Figure 1. CD8⁺ T cells are preferentially retained in craters, interacting with tumor cells.

(A) Longitudinal imaging of a mitfa:BFP tumor across stages of development in a (cd8a:EGFP;lck:mCherry) transgenic fish. Left: Radial growth of melanoma below the scale. T cell skin distribution remains normal. Middle: Same tumor after one week. Slightly protruding melanoma and the tessellated T cell structure is disrupted. Right: Same tumor after three weeks from initial imaging. A protruding tumor, where CD8⁺ T cells infiltration is evident. Enlarged- CD8⁺ T cells are found in areas of low mitfa expression (marked by dashed white lines). (B) 3D projection of a melanoma tumor surface in a cd8α:EGFP transgenic zebrafish (representative of over 200 tumors imaged in this study).
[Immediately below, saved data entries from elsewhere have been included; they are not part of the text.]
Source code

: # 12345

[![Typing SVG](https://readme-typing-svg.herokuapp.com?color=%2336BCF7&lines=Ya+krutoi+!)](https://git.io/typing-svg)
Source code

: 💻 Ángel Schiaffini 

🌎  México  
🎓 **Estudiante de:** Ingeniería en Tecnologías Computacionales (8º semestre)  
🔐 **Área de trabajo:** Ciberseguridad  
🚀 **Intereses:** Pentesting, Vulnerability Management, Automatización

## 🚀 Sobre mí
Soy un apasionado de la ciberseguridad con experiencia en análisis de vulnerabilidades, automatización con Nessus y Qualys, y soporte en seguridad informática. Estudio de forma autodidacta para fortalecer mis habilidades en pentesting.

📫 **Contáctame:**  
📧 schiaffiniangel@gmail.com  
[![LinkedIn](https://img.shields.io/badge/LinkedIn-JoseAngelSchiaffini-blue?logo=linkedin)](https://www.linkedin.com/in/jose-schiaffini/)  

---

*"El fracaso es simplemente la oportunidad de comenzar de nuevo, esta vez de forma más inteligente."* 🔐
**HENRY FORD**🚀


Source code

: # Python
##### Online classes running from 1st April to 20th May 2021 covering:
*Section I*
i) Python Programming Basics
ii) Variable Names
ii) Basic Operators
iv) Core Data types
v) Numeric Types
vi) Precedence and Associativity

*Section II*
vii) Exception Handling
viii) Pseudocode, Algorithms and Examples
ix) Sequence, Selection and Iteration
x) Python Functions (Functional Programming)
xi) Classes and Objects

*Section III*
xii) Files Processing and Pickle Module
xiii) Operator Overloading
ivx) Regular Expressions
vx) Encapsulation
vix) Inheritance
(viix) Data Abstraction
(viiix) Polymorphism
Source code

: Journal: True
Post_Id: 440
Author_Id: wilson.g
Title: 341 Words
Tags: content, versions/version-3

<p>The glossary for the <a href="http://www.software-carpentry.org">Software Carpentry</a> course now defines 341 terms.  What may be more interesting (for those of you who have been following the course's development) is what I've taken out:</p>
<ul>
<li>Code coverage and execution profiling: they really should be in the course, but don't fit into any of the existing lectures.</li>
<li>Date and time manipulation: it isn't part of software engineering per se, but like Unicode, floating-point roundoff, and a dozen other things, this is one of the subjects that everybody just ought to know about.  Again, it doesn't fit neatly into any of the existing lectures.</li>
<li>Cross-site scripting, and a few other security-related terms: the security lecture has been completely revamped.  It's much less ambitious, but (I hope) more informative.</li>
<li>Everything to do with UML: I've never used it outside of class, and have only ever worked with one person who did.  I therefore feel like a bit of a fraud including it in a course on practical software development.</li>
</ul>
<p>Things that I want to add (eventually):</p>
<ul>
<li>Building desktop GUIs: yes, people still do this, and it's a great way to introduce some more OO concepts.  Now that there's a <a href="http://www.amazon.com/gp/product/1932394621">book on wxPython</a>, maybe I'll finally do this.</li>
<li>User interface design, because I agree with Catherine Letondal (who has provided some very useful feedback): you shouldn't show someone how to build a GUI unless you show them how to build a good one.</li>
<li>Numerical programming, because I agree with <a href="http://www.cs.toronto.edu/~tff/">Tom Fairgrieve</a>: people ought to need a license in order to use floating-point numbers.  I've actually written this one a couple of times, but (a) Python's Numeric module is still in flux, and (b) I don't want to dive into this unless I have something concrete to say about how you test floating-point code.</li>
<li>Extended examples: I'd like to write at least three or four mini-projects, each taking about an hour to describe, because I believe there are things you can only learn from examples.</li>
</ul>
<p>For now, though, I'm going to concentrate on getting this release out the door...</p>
Arrows mark CD8⁺ T cells, which are found in mitfa:mCherry devoid pockets, i.e. craters. (C) CD8⁺ cell density (cells per mm²) in crater vs. tumor area (n=5 fish. Data is mean±SE, Mann Witney U test, *p value=0.015). (D) Snapshots from time lapse imaging of the area marked by the rectangle in (B). Time is hours:minutes. A CD8⁺ cell interacting with a melanoma cell over a crater, then enters the crater after 6 hours. (E) Snapshots from time lapse imaging of a scale edge crater, show multiple CD8⁺/lck⁺ T cells interacting with a melanoma cell in a crater. Dashed line marks the edge of the scale. Time is hours:minutes.